● **Work instructions**
Find every line with the string "calorie" in the material below and copy it.

● **Data for review**
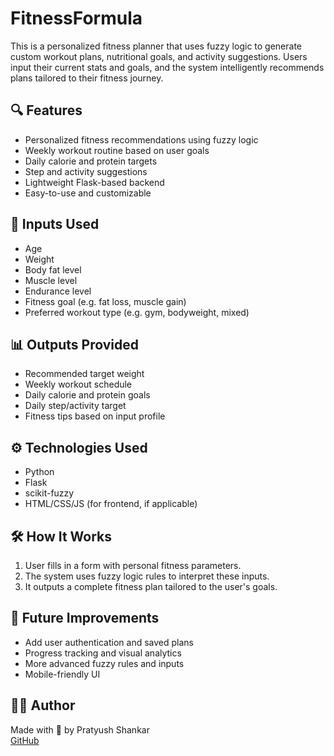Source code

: # FitnessFormula


This is a personalized fitness planner that uses fuzzy logic to generate custom workout plans, nutritional goals, and activity suggestions. Users input their current stats and goals, and the system intelligently recommends plans tailored to their fitness journey.

## 🔍 Features

- Personalized fitness recommendations using fuzzy logic
- Weekly workout routine based on user goals
- Daily calorie and protein targets
- Step and activity suggestions
- Lightweight Flask-based backend
- Easy-to-use and customizable

## 🧠 Inputs Used

- Age  
- Weight  
- Body fat level  
- Muscle level  
- Endurance level  
- Fitness goal (e.g. fat loss, muscle gain)  
- Preferred workout type (e.g. gym, bodyweight, mixed)

## 📊 Outputs Provided

- Recommended target weight  
- Weekly workout schedule  
- Daily calorie and protein goals  
- Daily step/activity target  
- Fitness tips based on input profile  

## ⚙️ Technologies Used

- Python  
- Flask  
- scikit-fuzzy  
- HTML/CSS/JS (for frontend, if applicable)

## 🛠️ How It Works

1. User fills in a form with personal fitness parameters.
2. The system uses fuzzy logic rules to interpret these inputs.
3. It outputs a complete fitness plan tailored to the user's goals.

## 📌 Future Improvements

- Add user authentication and saved plans
- Progress tracking and visual analytics
- More advanced fuzzy rules and inputs
- Mobile-friendly UI

## 🧑‍💻 Author

Made with 💪 by Pratyush Shankar  
[GitHub](https://github.com/Pratyush1818)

● **Task answer**
- Daily calorie and protein targets
- Daily calorie and protein goals  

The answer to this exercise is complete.